= Beginning of Section =
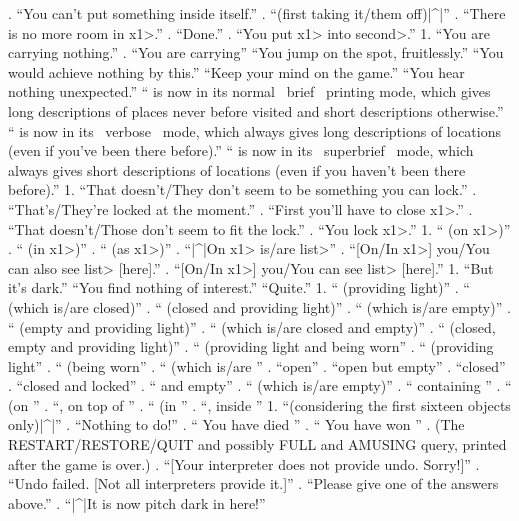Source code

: . ``You can't put something inside itself.''
. ``(first taking it/them off)|^|''
. ``There is no more room in \<x1>.''
. ``Done.''
. ``You put \<x1> into \<second>.''
   1. ``You are carrying nothing.''
. ``You are carrying'' 
   ``You jump on the spot, fruitlessly.''
 ``You would achieve nothing by this.''
   ``Keep your mind on the game.''
  ``You hear nothing unexpected.''
  `` is now in its normal ~brief~ printing mode, which gives
long descriptions of places never before visited and short
descriptions otherwise.''
  `` is now in its ~verbose~ mode, which always gives long
descriptions of locations (even if you've been there before).''
  `` is now in its ~superbrief~ mode, which always gives short
descriptions of locations (even if you haven't been there before).''
   1. ``That doesn't/They don't seem to be something you can lock.''
. ``That's/They're locked at the moment.''
. ``First you'll have to close \<x1>.''
. ``That doesn't/Those don't seem to fit the lock.''
. ``You lock \<x1>.''
 1. `` (on \<x1>)''
. `` (in \<x1>)''
. `` (as \<x1>)'' 
. ``|^|On \<x1> is/are \<list>''
. ``[On/In \<x1>] you/You can also see \<list> [here].''
. ``[On/In \<x1>] you/You can see \<list> [here].''
 1. ``But it's dark.''
\N   ``You find nothing of interest.''
   ``Quite.''
 1. `` (providing light)''
. `` (which is/are closed)''
. `` (closed and providing light)''
. `` (which is/are empty)''
. `` (empty and providing light)''
. `` (which is/are closed and empty)''
. `` (closed, empty and providing light)''
. `` (providing light and being worn''
. `` (providing light''
. `` (being worn''
. `` (which is/are ''
. ``open''
. ``open but empty''
. ``closed''
. ``closed and locked''
. `` and empty''
. `` (which is/are empty)''
. `` containing ''
. `` (on ''
. ``, on top of ''
. `` (in ''
. ``, inside ''
 1. ``(considering the first sixteen objects only)|^|''
. ``Nothing to do!''
. `` You have died ''
. `` You have won ''
. (The RESTART/RESTORE/QUIT and possibly FULL
and AMUSING query, printed after the game is over.)
. ``[Your interpreter does not provide undo. Sorry!]''
. ``Undo failed. [Not all interpreters provide it.]''
. ``Please give one of the answers above.''
. ``|^|It is now pitch dark in here!''
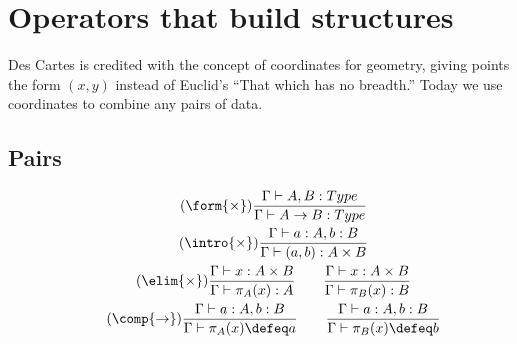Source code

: \section{Operators that build structures}
Des Cartes is credited with the concept of coordinates 
for geometry, giving points the form $(x,y)$ instead of 
Euclid's ``That which has no breadth.''  Today we use 
coordinates to combine any pairs of data.

\subsection{Pairs}
\begin{gather}
    \tag{$\form{\times}$}
    \frac{\Gamma\vdash A,B:Type}{\Gamma\vdash A\to B:Type}\\
    \tag{$\intro{\times}$}
    \frac{
        \Gamma\vdash a:A, b:B
    }{
        \Gamma \vdash (a,b):A\times B
    }\\
    \tag{$\elim{\times}$}
    \frac{
        \Gamma\vdash x:A\times B
    }{
        \Gamma \vdash \pi_A(x):A
    }
    \qquad
    \frac{
        \Gamma\vdash x:A\times B
    }{
        \Gamma \vdash \pi_B(x):B
    }\\
    \tag{$\comp{\to}$}
    \frac{
        \Gamma\vdash a:A, b:B
    }{
        \Gamma \vdash \pi_A(x)\defeq a
    }
    \qquad
    \frac{
        \Gamma\vdash a:A, b:B
    }{
        \Gamma \vdash \pi_B(x)\defeq b
    }
\end{gather}
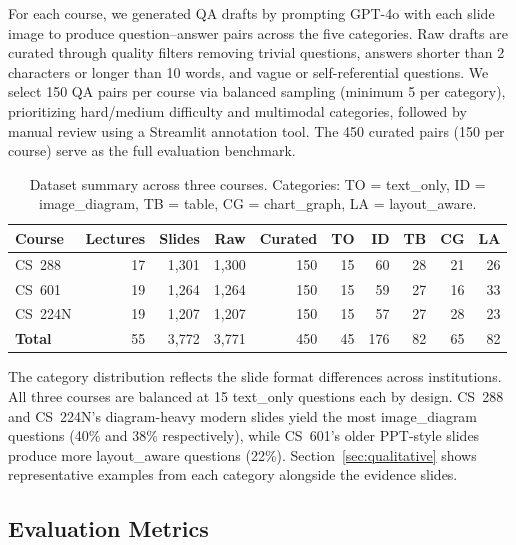\documentclass{article} %
\begin{document}
For each course, we generated QA drafts by prompting GPT-4o with each slide image to produce question--answer pairs across the five categories. Raw drafts are curated through quality filters removing trivial questions, answers shorter than 2 characters or longer than 10 words, and vague or self-referential questions. We select 150 QA pairs per course via balanced sampling (minimum 5 per category), prioritizing hard/medium difficulty and multimodal categories, followed by manual review using a Streamlit annotation tool. The 450 curated pairs (150 per course) serve as the full evaluation benchmark.

\begin{table}[htbp]
\caption{Dataset summary across three courses. Categories: TO = text\_only, ID = image\_diagram, TB = table, CG = chart\_graph, LA = layout\_aware.}
\label{tab:dataset}
\begin{center}
\begin{tabular}{lrrrrrrrrr}
\toprule
\textbf{Course} & \textbf{Lectures} & \textbf{Slides} & \textbf{Raw} & \textbf{Curated} & \textbf{TO} & \textbf{ID} & \textbf{TB} & \textbf{CG} & \textbf{LA} \\
\midrule
CS~288   & 17 & 1{,}301 & 1{,}300 & 150 & 15 & 60 & 28 & 21 & 26 \\
CS~601   & 19 & 1{,}264 & 1{,}264 & 150 & 15 & 59 & 27 & 16 & 33 \\
CS~224N  & 19 & 1{,}207 & 1{,}207 & 150 & 15 & 57 & 27 & 28 & 23 \\
\midrule
\textbf{Total} & 55 & 3{,}772 & 3{,}771 & 450 & 45 & 176 & 82 & 65 & 82 \\
\bottomrule
\end{tabular}
\end{center}
\end{table}

The category distribution reflects the slide format differences across institutions. All three courses are balanced at 15 text\_only questions each by design. CS~288 and CS~224N's diagram-heavy modern slides yield the most image\_diagram questions (40\% and 38\% respectively), while CS~601's older PPT-style slides produce more layout\_aware questions (22\%). Section~\ref{sec:qualitative} shows representative examples from each category alongside the evidence slides.

\subsection{Evaluation Metrics}
\end{document}
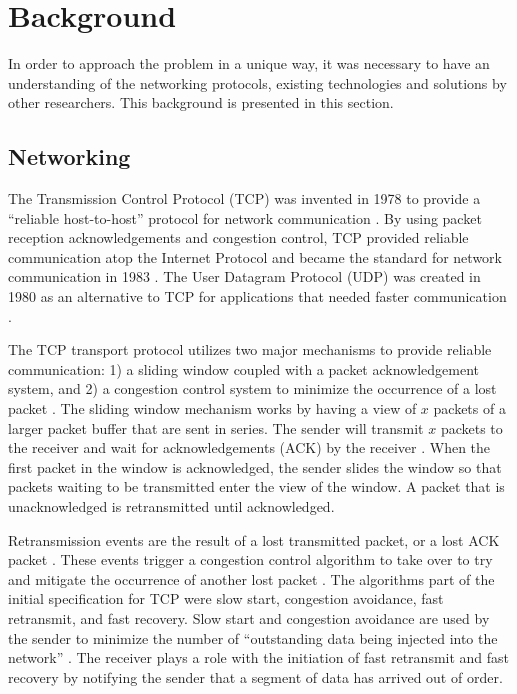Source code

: \chapter{Background}

In order to approach the problem in a unique way, it was necessary to have an understanding of the networking protocols, existing technologies and solutions by other researchers. This background is presented in this section.

\section{Networking}

The Transmission Control Protocol (TCP) was invented in 1978 to provide a ``reliable host-to-host'' protocol for network communication \cite{cerf1978specification}. By using packet reception acknowledgements and congestion control, TCP provided reliable communication atop the Internet Protocol and became the standard for network communication in 1983 \cite{andrews2013who}. The User Datagram Protocol (UDP) was created in 1980 as an alternative to TCP for applications that needed faster communication \cite{postel1980user,kozierokr2005udp}.

The TCP transport protocol utilizes two major mechanisms to provide reliable communication: 1) a sliding window coupled with a packet acknowledgement system, and 2) a congestion control system to minimize the occurrence of a lost packet \cite{cerf1978specification}. The sliding window mechanism works by having a view of $x$ packets of a larger packet buffer that are sent in series. The sender will transmit $x$ packets to the receiver and wait for acknowledgements (ACK) by the receiver \cite{cerf1978specification}. When the first packet in the window is acknowledged, the sender slides the window so that packets waiting to be transmitted enter the view of the window. A packet that is unacknowledged is retransmitted until acknowledged.

Retransmission events are the result of a lost transmitted packet, or a lost ACK packet \cite{cerf1978specification}. These events trigger a congestion control algorithm to take over to try and mitigate the occurrence of another lost packet \cite{allman2009tcp}. The algorithms part of the initial specification for TCP were slow start, congestion avoidance, fast retransmit, and fast recovery. Slow start and congestion avoidance are used by the sender to minimize the number of ``outstanding data being injected into the network'' \cite{allman2009tcp}. The receiver plays a role with the initiation of fast retransmit and fast recovery by notifying the sender that a segment of data has arrived out of order.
= End of Section =
Brief
The response consists of the data above printed line for line, with no pictures.

Exercise response
Source code

: . ``You can't put something inside itself.''
. ``(first taking it/them off)|^|''
. ``There is no more room in \<x1>.''
. ``Done.''
. ``You put \<x1> into \<second>.''
   1. ``You are carrying nothing.''
. ``You are carrying'' 
   ``You jump on the spot, fruitlessly.''
 ``You would achieve nothing by this.''
   ``Keep your mind on the game.''
  ``You hear nothing unexpected.''
  `` is now in its normal ~brief~ printing mode, which gives
long descriptions of places never before visited and short
descriptions otherwise.''
  `` is now in its ~verbose~ mode, which always gives long
descriptions of locations (even if you've been there before).''
  `` is now in its ~superbrief~ mode, which always gives short
descriptions of locations (even if you haven't been there before).''
   1. ``That doesn't/They don't seem to be something you can lock.''
. ``That's/They're locked at the moment.''
. ``First you'll have to close \<x1>.''
. ``That doesn't/Those don't seem to fit the lock.''
. ``You lock \<x1>.''
 1. `` (on \<x1>)''
. `` (in \<x1>)''
. `` (as \<x1>)'' 
. ``|^|On \<x1> is/are \<list>''
. ``[On/In \<x1>] you/You can also see \<list> [here].''
. ``[On/In \<x1>] you/You can see \<list> [here].''
 1. ``But it's dark.''
\N   ``You find nothing of interest.''
   ``Quite.''
 1. `` (providing light)''
. `` (which is/are closed)''
. `` (closed and providing light)''
. `` (which is/are empty)''
. `` (empty and providing light)''
. `` (which is/are closed and empty)''
. `` (closed, empty and providing light)''
. `` (providing light and being worn''
. `` (providing light''
. `` (being worn''
. `` (which is/are ''
. ``open''
. ``open but empty''
. ``closed''
. ``closed and locked''
. `` and empty''
. `` (which is/are empty)''
. `` containing ''
. `` (on ''
. ``, on top of ''
. `` (in ''
. ``, inside ''
 1. ``(considering the first sixteen objects only)|^|''
. ``Nothing to do!''
. `` You have died ''
. `` You have won ''
. (The RESTART/RESTORE/QUIT and possibly FULL
and AMUSING query, printed after the game is over.)
. ``[Your interpreter does not provide undo. Sorry!]''
. ``Undo failed. [Not all interpreters provide it.]''
. ``Please give one of the answers above.''
. ``|^|It is now pitch dark in here!''
Source code

: \section{Operators that build structures}
Des Cartes is credited with the concept of coordinates 
for geometry, giving points the form $(x,y)$ instead of 
Euclid's ``That which has no breadth.''  Today we use 
coordinates to combine any pairs of data.

\subsection{Pairs}
\begin{gather}
    \tag{$\form{\times}$}
    \frac{\Gamma\vdash A,B:Type}{\Gamma\vdash A\to B:Type}\\
    \tag{$\intro{\times}$}
    \frac{
        \Gamma\vdash a:A, b:B
    }{
        \Gamma \vdash (a,b):A\times B
    }\\
    \tag{$\elim{\times}$}
    \frac{
        \Gamma\vdash x:A\times B
    }{
        \Gamma \vdash \pi_A(x):A
    }
    \qquad
    \frac{
        \Gamma\vdash x:A\times B
    }{
        \Gamma \vdash \pi_B(x):B
    }\\
    \tag{$\comp{\to}$}
    \frac{
        \Gamma\vdash a:A, b:B
    }{
        \Gamma \vdash \pi_A(x)\defeq a
    }
    \qquad
    \frac{
        \Gamma\vdash a:A, b:B
    }{
        \Gamma \vdash \pi_B(x)\defeq b
    }
\end{gather}
\documentclass{article} %
\begin{document}
For each course, we generated QA drafts by prompting GPT-4o with each slide image to produce question--answer pairs across the five categories. Raw drafts are curated through quality filters removing trivial questions, answers shorter than 2 characters or longer than 10 words, and vague or self-referential questions. We select 150 QA pairs per course via balanced sampling (minimum 5 per category), prioritizing hard/medium difficulty and multimodal categories, followed by manual review using a Streamlit annotation tool. The 450 curated pairs (150 per course) serve as the full evaluation benchmark.

\begin{table}[htbp]
\caption{Dataset summary across three courses. Categories: TO = text\_only, ID = image\_diagram, TB = table, CG = chart\_graph, LA = layout\_aware.}
\label{tab:dataset}
\begin{center}
\begin{tabular}{lrrrrrrrrr}
\toprule
\textbf{Course} & \textbf{Lectures} & \textbf{Slides} & \textbf{Raw} & \textbf{Curated} & \textbf{TO} & \textbf{ID} & \textbf{TB} & \textbf{CG} & \textbf{LA} \\
\midrule
CS~288   & 17 & 1{,}301 & 1{,}300 & 150 & 15 & 60 & 28 & 21 & 26 \\
CS~601   & 19 & 1{,}264 & 1{,}264 & 150 & 15 & 59 & 27 & 16 & 33 \\
CS~224N  & 19 & 1{,}207 & 1{,}207 & 150 & 15 & 57 & 27 & 28 & 23 \\
\midrule
\textbf{Total} & 55 & 3{,}772 & 3{,}771 & 450 & 45 & 176 & 82 & 65 & 82 \\
\bottomrule
\end{tabular}
\end{center}
\end{table}

The category distribution reflects the slide format differences across institutions. All three courses are balanced at 15 text\_only questions each by design. CS~288 and CS~224N's diagram-heavy modern slides yield the most image\_diagram questions (40\% and 38\% respectively), while CS~601's older PPT-style slides produce more layout\_aware questions (22\%). Section~\ref{sec:qualitative} shows representative examples from each category alongside the evidence slides.

\subsection{Evaluation Metrics}
\end{document}
Source code

: \chapter{Background}

In order to approach the problem in a unique way, it was necessary to have an understanding of the networking protocols, existing technologies and solutions by other researchers. This background is presented in this section.

\section{Networking}

The Transmission Control Protocol (TCP) was invented in 1978 to provide a ``reliable host-to-host'' protocol for network communication \cite{cerf1978specification}. By using packet reception acknowledgements and congestion control, TCP provided reliable communication atop the Internet Protocol and became the standard for network communication in 1983 \cite{andrews2013who}. The User Datagram Protocol (UDP) was created in 1980 as an alternative to TCP for applications that needed faster communication \cite{postel1980user,kozierokr2005udp}.

The TCP transport protocol utilizes two major mechanisms to provide reliable communication: 1) a sliding window coupled with a packet acknowledgement system, and 2) a congestion control system to minimize the occurrence of a lost packet \cite{cerf1978specification}. The sliding window mechanism works by having a view of $x$ packets of a larger packet buffer that are sent in series. The sender will transmit $x$ packets to the receiver and wait for acknowledgements (ACK) by the receiver \cite{cerf1978specification}. When the first packet in the window is acknowledged, the sender slides the window so that packets waiting to be transmitted enter the view of the window. A packet that is unacknowledged is retransmitted until acknowledged.

Retransmission events are the result of a lost transmitted packet, or a lost ACK packet \cite{cerf1978specification}. These events trigger a congestion control algorithm to take over to try and mitigate the occurrence of another lost packet \cite{allman2009tcp}. The algorithms part of the initial specification for TCP were slow start, congestion avoidance, fast retransmit, and fast recovery. Slow start and congestion avoidance are used by the sender to minimize the number of ``outstanding data being injected into the network'' \cite{allman2009tcp}. The receiver plays a role with the initiation of fast retransmit and fast recovery by notifying the sender that a segment of data has arrived out of order.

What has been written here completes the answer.